Work request » State the number of lines in the following data that include the word "Windows", with no other text.

Stored entries:

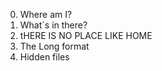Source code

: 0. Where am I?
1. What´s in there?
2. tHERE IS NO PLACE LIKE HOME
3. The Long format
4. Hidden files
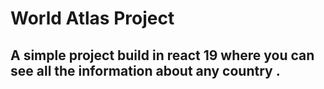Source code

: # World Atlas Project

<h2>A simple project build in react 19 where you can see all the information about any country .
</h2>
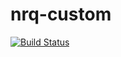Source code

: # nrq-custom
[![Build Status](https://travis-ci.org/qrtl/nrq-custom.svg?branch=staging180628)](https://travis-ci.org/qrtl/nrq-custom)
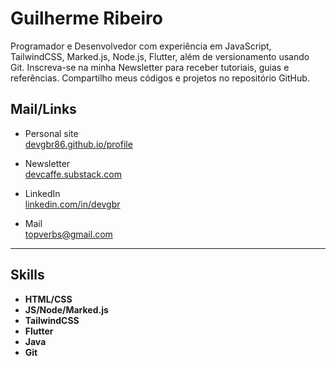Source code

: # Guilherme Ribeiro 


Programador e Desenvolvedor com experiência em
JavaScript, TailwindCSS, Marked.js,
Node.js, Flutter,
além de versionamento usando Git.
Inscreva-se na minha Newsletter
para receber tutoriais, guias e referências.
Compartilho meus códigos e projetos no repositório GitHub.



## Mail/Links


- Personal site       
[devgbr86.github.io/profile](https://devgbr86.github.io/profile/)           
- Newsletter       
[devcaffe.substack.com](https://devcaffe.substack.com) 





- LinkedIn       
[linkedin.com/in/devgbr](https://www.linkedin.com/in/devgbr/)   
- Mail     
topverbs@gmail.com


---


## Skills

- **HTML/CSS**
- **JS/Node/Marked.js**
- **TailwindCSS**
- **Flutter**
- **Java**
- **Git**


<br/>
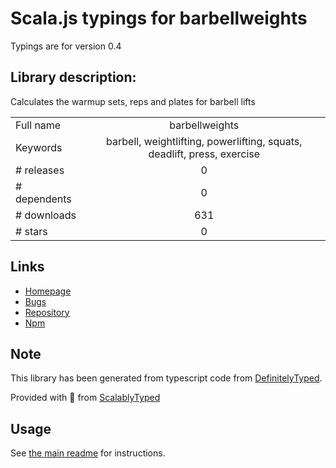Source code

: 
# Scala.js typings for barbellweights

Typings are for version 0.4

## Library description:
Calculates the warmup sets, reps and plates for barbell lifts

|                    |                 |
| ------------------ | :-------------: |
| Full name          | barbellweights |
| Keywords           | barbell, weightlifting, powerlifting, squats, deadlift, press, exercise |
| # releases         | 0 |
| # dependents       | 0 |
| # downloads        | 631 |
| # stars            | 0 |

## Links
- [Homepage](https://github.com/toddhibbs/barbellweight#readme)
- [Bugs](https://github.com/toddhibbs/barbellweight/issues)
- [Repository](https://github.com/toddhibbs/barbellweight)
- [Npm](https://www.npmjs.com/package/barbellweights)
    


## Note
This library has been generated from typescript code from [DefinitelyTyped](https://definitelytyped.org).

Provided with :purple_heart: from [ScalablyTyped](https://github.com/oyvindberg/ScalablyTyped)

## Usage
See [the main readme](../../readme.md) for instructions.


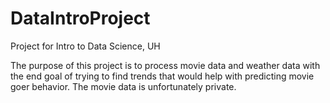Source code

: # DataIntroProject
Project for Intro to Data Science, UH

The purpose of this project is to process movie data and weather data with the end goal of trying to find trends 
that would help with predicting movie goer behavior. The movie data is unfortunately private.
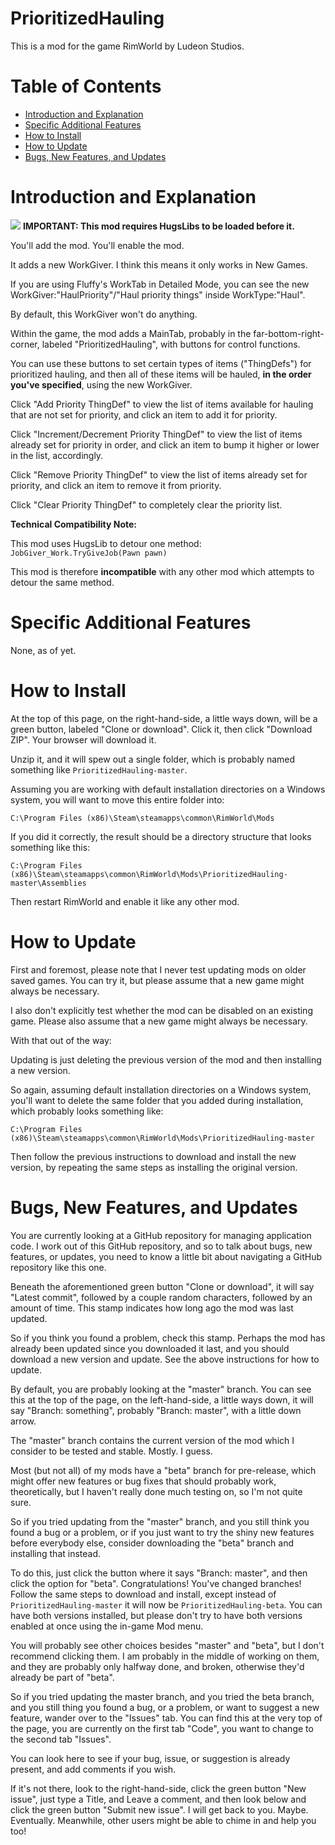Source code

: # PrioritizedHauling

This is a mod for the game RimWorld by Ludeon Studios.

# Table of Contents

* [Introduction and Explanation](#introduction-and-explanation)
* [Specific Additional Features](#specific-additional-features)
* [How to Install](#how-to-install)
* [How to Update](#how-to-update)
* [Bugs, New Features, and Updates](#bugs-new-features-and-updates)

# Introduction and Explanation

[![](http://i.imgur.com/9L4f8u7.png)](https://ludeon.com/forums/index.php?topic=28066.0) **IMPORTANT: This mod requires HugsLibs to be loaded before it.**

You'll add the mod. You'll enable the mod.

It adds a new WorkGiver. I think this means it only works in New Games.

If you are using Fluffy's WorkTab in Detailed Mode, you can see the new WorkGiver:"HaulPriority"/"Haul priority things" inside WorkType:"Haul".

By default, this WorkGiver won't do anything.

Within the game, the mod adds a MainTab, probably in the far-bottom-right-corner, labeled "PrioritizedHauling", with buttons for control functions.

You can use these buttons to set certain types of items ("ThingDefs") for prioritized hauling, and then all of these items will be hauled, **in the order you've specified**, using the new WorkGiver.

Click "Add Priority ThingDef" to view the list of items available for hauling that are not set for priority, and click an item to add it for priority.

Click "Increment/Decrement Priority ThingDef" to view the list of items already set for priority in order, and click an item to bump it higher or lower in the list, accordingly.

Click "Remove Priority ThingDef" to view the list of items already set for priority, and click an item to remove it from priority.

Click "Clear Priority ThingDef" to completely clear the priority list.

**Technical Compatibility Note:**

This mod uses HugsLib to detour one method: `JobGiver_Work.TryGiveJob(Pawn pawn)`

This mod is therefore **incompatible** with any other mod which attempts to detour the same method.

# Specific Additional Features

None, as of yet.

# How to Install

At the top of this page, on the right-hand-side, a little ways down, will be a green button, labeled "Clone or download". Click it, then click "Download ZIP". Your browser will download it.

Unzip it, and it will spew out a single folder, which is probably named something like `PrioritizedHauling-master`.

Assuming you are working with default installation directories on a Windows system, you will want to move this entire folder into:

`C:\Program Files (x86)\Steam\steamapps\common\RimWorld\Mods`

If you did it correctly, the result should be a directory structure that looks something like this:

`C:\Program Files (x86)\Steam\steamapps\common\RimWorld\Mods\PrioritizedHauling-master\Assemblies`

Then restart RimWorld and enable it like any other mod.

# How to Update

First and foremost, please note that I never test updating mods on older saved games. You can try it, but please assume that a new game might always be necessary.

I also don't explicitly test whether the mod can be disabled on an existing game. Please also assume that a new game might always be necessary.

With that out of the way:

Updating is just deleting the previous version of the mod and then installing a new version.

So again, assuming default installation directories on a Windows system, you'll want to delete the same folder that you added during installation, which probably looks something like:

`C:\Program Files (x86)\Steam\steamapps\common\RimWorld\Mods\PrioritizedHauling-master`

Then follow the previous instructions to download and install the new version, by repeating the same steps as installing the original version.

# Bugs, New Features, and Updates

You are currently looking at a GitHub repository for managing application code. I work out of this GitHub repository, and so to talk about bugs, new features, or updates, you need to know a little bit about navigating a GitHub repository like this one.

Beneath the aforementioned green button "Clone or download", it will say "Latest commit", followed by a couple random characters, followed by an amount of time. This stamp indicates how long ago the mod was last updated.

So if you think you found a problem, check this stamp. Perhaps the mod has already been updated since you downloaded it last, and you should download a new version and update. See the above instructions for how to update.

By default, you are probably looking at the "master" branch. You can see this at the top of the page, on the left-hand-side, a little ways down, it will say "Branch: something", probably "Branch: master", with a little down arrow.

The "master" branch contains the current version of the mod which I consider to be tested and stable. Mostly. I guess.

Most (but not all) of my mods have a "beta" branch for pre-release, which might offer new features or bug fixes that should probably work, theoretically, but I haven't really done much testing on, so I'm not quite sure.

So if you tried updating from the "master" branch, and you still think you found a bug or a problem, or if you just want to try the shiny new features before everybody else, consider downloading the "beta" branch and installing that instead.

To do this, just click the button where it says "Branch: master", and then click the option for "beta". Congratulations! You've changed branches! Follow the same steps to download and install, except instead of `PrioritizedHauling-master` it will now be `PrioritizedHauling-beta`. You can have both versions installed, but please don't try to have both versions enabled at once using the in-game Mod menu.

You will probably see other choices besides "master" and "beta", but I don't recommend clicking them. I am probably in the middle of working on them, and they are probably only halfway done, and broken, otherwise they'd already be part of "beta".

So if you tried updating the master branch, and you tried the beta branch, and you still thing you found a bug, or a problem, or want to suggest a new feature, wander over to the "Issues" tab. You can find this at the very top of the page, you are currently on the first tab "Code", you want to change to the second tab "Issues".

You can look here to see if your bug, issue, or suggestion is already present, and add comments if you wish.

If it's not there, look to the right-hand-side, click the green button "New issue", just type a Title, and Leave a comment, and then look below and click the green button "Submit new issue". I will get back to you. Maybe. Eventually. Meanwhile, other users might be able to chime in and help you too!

Finished exercise » 2